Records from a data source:
........

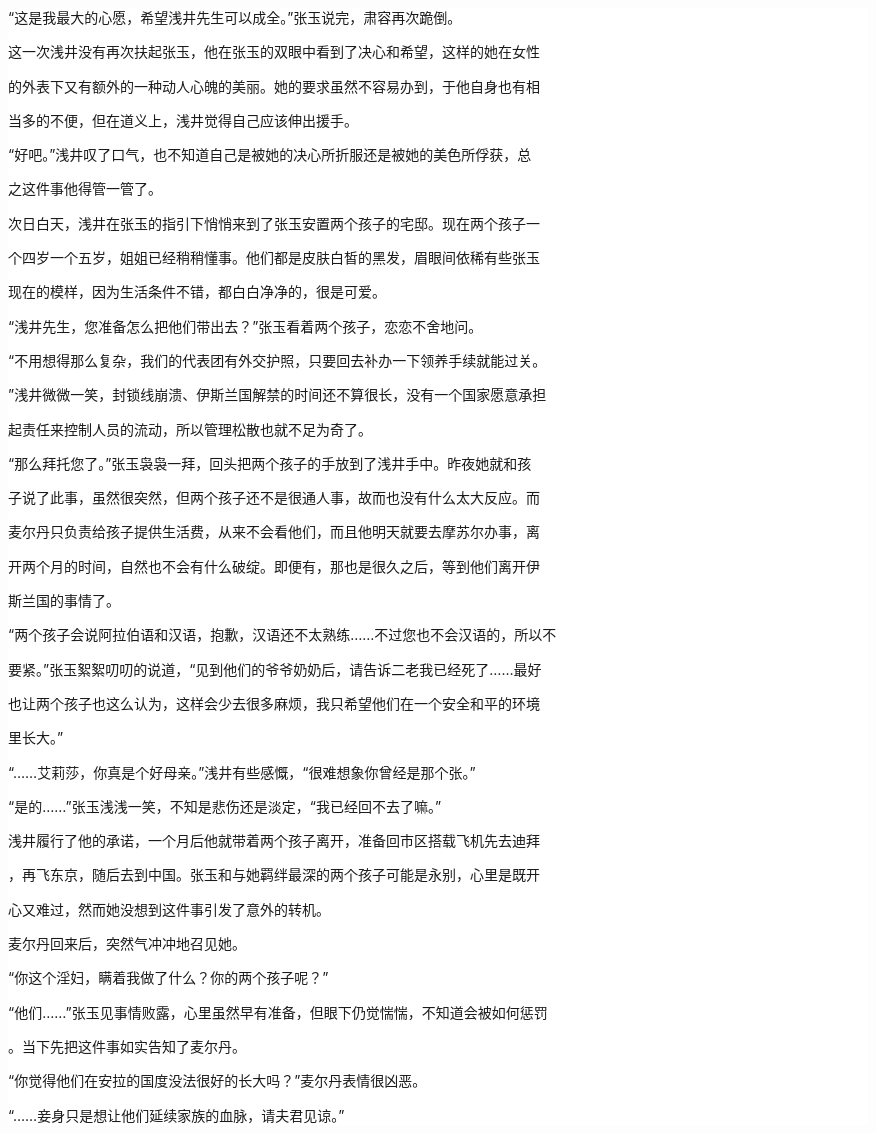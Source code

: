 “这是我最大的心愿，希望浅井先生可以成全。”张玉说完，肃容再次跪倒。

这一次浅井没有再次扶起张玉，他在张玉的双眼中看到了决心和希望，这样的她在女性

的外表下又有额外的一种动人心魄的美丽。她的要求虽然不容易办到，于他自身也有相

当多的不便，但在道义上，浅井觉得自己应该伸出援手。

“好吧。”浅井叹了口气，也不知道自己是被她的决心所折服还是被她的美色所俘获，总

之这件事他得管一管了。

次日白天，浅井在张玉的指引下悄悄来到了张玉安置两个孩子的宅邸。现在两个孩子一

个四岁一个五岁，姐姐已经稍稍懂事。他们都是皮肤白皙的黑发，眉眼间依稀有些张玉

现在的模样，因为生活条件不错，都白白净净的，很是可爱。

“浅井先生，您准备怎么把他们带出去？”张玉看着两个孩子，恋恋不舍地问。

“不用想得那么复杂，我们的代表团有外交护照，只要回去补办一下领养手续就能过关。

”浅井微微一笑，封锁线崩溃、伊斯兰国解禁的时间还不算很长，没有一个国家愿意承担

起责任来控制人员的流动，所以管理松散也就不足为奇了。

“那么拜托您了。”张玉袅袅一拜，回头把两个孩子的手放到了浅井手中。昨夜她就和孩

子说了此事，虽然很突然，但两个孩子还不是很通人事，故而也没有什么太大反应。而

麦尔丹只负责给孩子提供生活费，从来不会看他们，而且他明天就要去摩苏尔办事，离

开两个月的时间，自然也不会有什么破绽。即便有，那也是很久之后，等到他们离开伊

斯兰国的事情了。

“两个孩子会说阿拉伯语和汉语，抱歉，汉语还不太熟练……不过您也不会汉语的，所以不

要紧。”张玉絮絮叨叨的说道，“见到他们的爷爷奶奶后，请告诉二老我已经死了……最好

也让两个孩子也这么认为，这样会少去很多麻烦，我只希望他们在一个安全和平的环境

里长大。”

“……艾莉莎，你真是个好母亲。”浅井有些感慨，“很难想象你曾经是那个张。”

“是的……”张玉浅浅一笑，不知是悲伤还是淡定，“我已经回不去了嘛。”

浅井履行了他的承诺，一个月后他就带着两个孩子离开，准备回市区搭载飞机先去迪拜

，再飞东京，随后去到中国。张玉和与她羁绊最深的两个孩子可能是永别，心里是既开

心又难过，然而她没想到这件事引发了意外的转机。

麦尔丹回来后，突然气冲冲地召见她。

“你这个淫妇，瞒着我做了什么？你的两个孩子呢？”

“他们……”张玉见事情败露，心里虽然早有准备，但眼下仍觉惴惴，不知道会被如何惩罚

。当下先把这件事如实告知了麦尔丹。

“你觉得他们在安拉的国度没法很好的长大吗？”麦尔丹表情很凶恶。

“……妾身只是想让他们延续家族的血脉，请夫君见谅。”
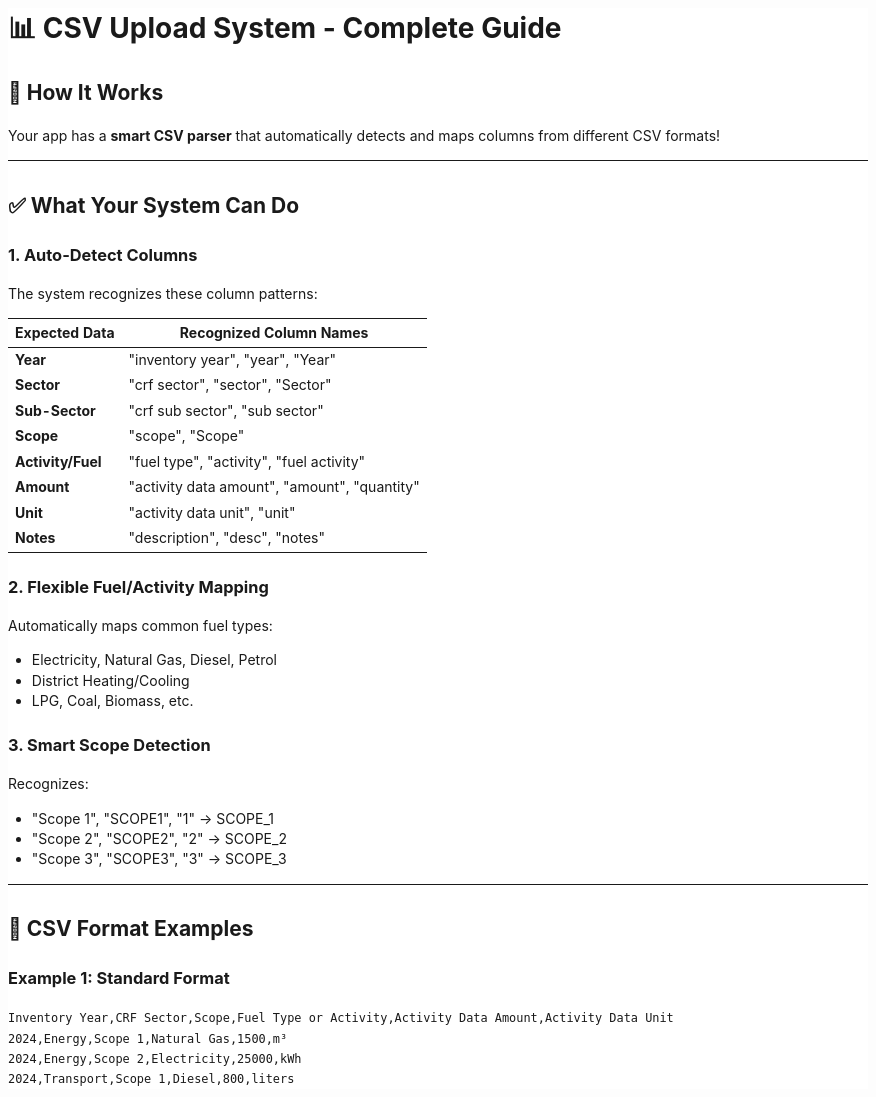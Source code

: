 # 📊 CSV Upload System - Complete Guide

## 🎯 How It Works

Your app has a **smart CSV parser** that automatically detects and maps columns from different CSV formats!

---

## ✅ What Your System Can Do

### 1. **Auto-Detect Columns**
The system recognizes these column patterns:

| Expected Data | Recognized Column Names |
|---------------|------------------------|
| **Year** | "inventory year", "year", "Year" |
| **Sector** | "crf sector", "sector", "Sector" |
| **Sub-Sector** | "crf sub sector", "sub sector" |
| **Scope** | "scope", "Scope" |
| **Activity/Fuel** | "fuel type", "activity", "fuel activity" |
| **Amount** | "activity data amount", "amount", "quantity" |
| **Unit** | "activity data unit", "unit" |
| **Notes** | "description", "desc", "notes" |

### 2. **Flexible Fuel/Activity Mapping**
Automatically maps common fuel types:
- Electricity, Natural Gas, Diesel, Petrol
- District Heating/Cooling
- LPG, Coal, Biomass, etc.

### 3. **Smart Scope Detection**
Recognizes:
- "Scope 1", "SCOPE1", "1" → SCOPE_1
- "Scope 2", "SCOPE2", "2" → SCOPE_2
- "Scope 3", "SCOPE3", "3" → SCOPE_3

---

## 📝 CSV Format Examples

### Example 1: Standard Format
```csv
Inventory Year,CRF Sector,Scope,Fuel Type or Activity,Activity Data Amount,Activity Data Unit
2024,Energy,Scope 1,Natural Gas,1500,m³
2024,Energy,Scope 2,Electricity,25000,kWh
2024,Transport,Scope 1,Diesel,800,liters
```
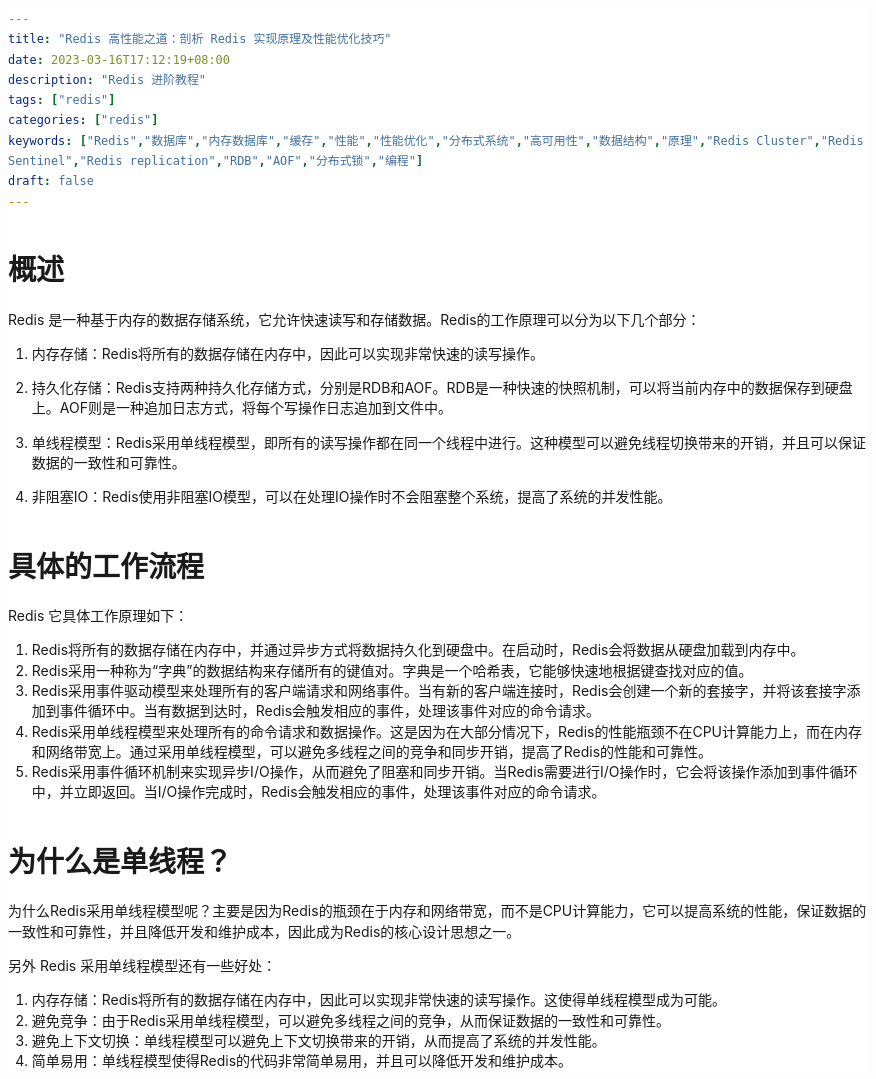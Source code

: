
 ```yaml
---
title: "Redis 高性能之道：剖析 Redis 实现原理及性能优化技巧"
date: 2023-03-16T17:12:19+08:00
description: "Redis 进阶教程"
tags: ["redis"]
categories: ["redis"]
keywords: ["Redis","数据库","内存数据库","缓存","性能","性能优化","分布式系统","高可用性","数据结构","原理","Redis Cluster","Redis Sentinel","Redis replication","RDB","AOF","分布式锁","编程"]
draft: false
---
```




# 概述

Redis 是一种基于内存的数据存储系统，它允许快速读写和存储数据。Redis的工作原理可以分为以下几个部分：

1. 内存存储：Redis将所有的数据存储在内存中，因此可以实现非常快速的读写操作。

2. 持久化存储：Redis支持两种持久化存储方式，分别是RDB和AOF。RDB是一种快速的快照机制，可以将当前内存中的数据保存到硬盘上。AOF则是一种追加日志方式，将每个写操作日志追加到文件中。

3. 单线程模型：Redis采用单线程模型，即所有的读写操作都在同一个线程中进行。这种模型可以避免线程切换带来的开销，并且可以保证数据的一致性和可靠性。

4. 非阻塞IO：Redis使用非阻塞IO模型，可以在处理IO操作时不会阻塞整个系统，提高了系统的并发性能。



# 具体的工作流程

Redis 它具体工作原理如下：

1. Redis将所有的数据存储在内存中，并通过异步方式将数据持久化到硬盘中。在启动时，Redis会将数据从硬盘加载到内存中。
2. Redis采用一种称为“字典”的数据结构来存储所有的键值对。字典是一个哈希表，它能够快速地根据键查找对应的值。
3. Redis采用事件驱动模型来处理所有的客户端请求和网络事件。当有新的客户端连接时，Redis会创建一个新的套接字，并将该套接字添加到事件循环中。当有数据到达时，Redis会触发相应的事件，处理该事件对应的命令请求。
4. Redis采用单线程模型来处理所有的命令请求和数据操作。这是因为在大部分情况下，Redis的性能瓶颈不在CPU计算能力上，而在内存和网络带宽上。通过采用单线程模型，可以避免多线程之间的竞争和同步开销，提高了Redis的性能和可靠性。
5. Redis采用事件循环机制来实现异步I/O操作，从而避免了阻塞和同步开销。当Redis需要进行I/O操作时，它会将该操作添加到事件循环中，并立即返回。当I/O操作完成时，Redis会触发相应的事件，处理该事件对应的命令请求。



# 为什么是单线程？

为什么Redis采用单线程模型呢？主要是因为Redis的瓶颈在于内存和网络带宽，而不是CPU计算能力，它可以提高系统的性能，保证数据的一致性和可靠性，并且降低开发和维护成本，因此成为Redis的核心设计思想之一。

另外 Redis 采用单线程模型还有一些好处：

1. 内存存储：Redis将所有的数据存储在内存中，因此可以实现非常快速的读写操作。这使得单线程模型成为可能。
2. 避免竞争：由于Redis采用单线程模型，可以避免多线程之间的竞争，从而保证数据的一致性和可靠性。
3. 避免上下文切换：单线程模型可以避免上下文切换带来的开销，从而提高了系统的并发性能。
4. 简单易用：单线程模型使得Redis的代码非常简单易用，并且可以降低开发和维护成本。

........

The line holding "起责任来控制人员的流动，所以管理松散也就不足为奇了。" starts the copy and the line holding "- Electricity, Natural Gas, Diesel, Petrol" ends it. Repeat those two lines above and all between them exactly, leaving out pictures.

起责任来控制人员的流动，所以管理松散也就不足为奇了。

“那么拜托您了。”张玉袅袅一拜，回头把两个孩子的手放到了浅井手中。昨夜她就和孩

子说了此事，虽然很突然，但两个孩子还不是很通人事，故而也没有什么太大反应。而

麦尔丹只负责给孩子提供生活费，从来不会看他们，而且他明天就要去摩苏尔办事，离

开两个月的时间，自然也不会有什么破绽。即便有，那也是很久之后，等到他们离开伊

斯兰国的事情了。

“两个孩子会说阿拉伯语和汉语，抱歉，汉语还不太熟练……不过您也不会汉语的，所以不

要紧。”张玉絮絮叨叨的说道，“见到他们的爷爷奶奶后，请告诉二老我已经死了……最好

也让两个孩子也这么认为，这样会少去很多麻烦，我只希望他们在一个安全和平的环境

里长大。”

“……艾莉莎，你真是个好母亲。”浅井有些感慨，“很难想象你曾经是那个张。”

“是的……”张玉浅浅一笑，不知是悲伤还是淡定，“我已经回不去了嘛。”

浅井履行了他的承诺，一个月后他就带着两个孩子离开，准备回市区搭载飞机先去迪拜

，再飞东京，随后去到中国。张玉和与她羁绊最深的两个孩子可能是永别，心里是既开

心又难过，然而她没想到这件事引发了意外的转机。

麦尔丹回来后，突然气冲冲地召见她。

“你这个淫妇，瞒着我做了什么？你的两个孩子呢？”

“他们……”张玉见事情败露，心里虽然早有准备，但眼下仍觉惴惴，不知道会被如何惩罚

。当下先把这件事如实告知了麦尔丹。

“你觉得他们在安拉的国度没法很好的长大吗？”麦尔丹表情很凶恶。

“……妾身只是想让他们延续家族的血脉，请夫君见谅。”
Source code

: # 📊 CSV Upload System - Complete Guide

## 🎯 How It Works

Your app has a **smart CSV parser** that automatically detects and maps columns from different CSV formats!

---

## ✅ What Your System Can Do

### 1. **Auto-Detect Columns**
The system recognizes these column patterns:

| Expected Data | Recognized Column Names |
|---------------|------------------------|
| **Year** | "inventory year", "year", "Year" |
| **Sector** | "crf sector", "sector", "Sector" |
| **Sub-Sector** | "crf sub sector", "sub sector" |
| **Scope** | "scope", "Scope" |
| **Activity/Fuel** | "fuel type", "activity", "fuel activity" |
| **Amount** | "activity data amount", "amount", "quantity" |
| **Unit** | "activity data unit", "unit" |
| **Notes** | "description", "desc", "notes" |

### 2. **Flexible Fuel/Activity Mapping**
Automatically maps common fuel types:
- Electricity, Natural Gas, Diesel, Petrol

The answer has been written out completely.